Top of Material supplied

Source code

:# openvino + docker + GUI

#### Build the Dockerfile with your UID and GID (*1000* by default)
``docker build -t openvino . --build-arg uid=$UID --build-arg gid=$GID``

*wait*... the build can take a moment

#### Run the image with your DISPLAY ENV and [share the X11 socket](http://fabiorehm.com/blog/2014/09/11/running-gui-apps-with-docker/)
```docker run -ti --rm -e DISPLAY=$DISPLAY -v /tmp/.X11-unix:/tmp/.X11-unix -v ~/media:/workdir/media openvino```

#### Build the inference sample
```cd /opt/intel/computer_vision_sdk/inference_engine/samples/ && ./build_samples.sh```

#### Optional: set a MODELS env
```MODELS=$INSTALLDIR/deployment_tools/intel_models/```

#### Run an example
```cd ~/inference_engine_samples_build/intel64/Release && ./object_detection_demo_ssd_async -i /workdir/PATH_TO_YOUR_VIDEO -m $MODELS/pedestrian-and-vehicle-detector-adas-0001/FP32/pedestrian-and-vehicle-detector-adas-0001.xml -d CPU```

Bottom of Material supplied

**Exercise goal**
Write down every line of the data above that includes the string "with".

**Task solution**
#### Build the Dockerfile with your UID and GID (*1000* by default)
#### Run the image with your DISPLAY ENV and [share the X11 socket](http://fabiorehm.com/blog/2014/09/11/running-gui-apps-with-docker/)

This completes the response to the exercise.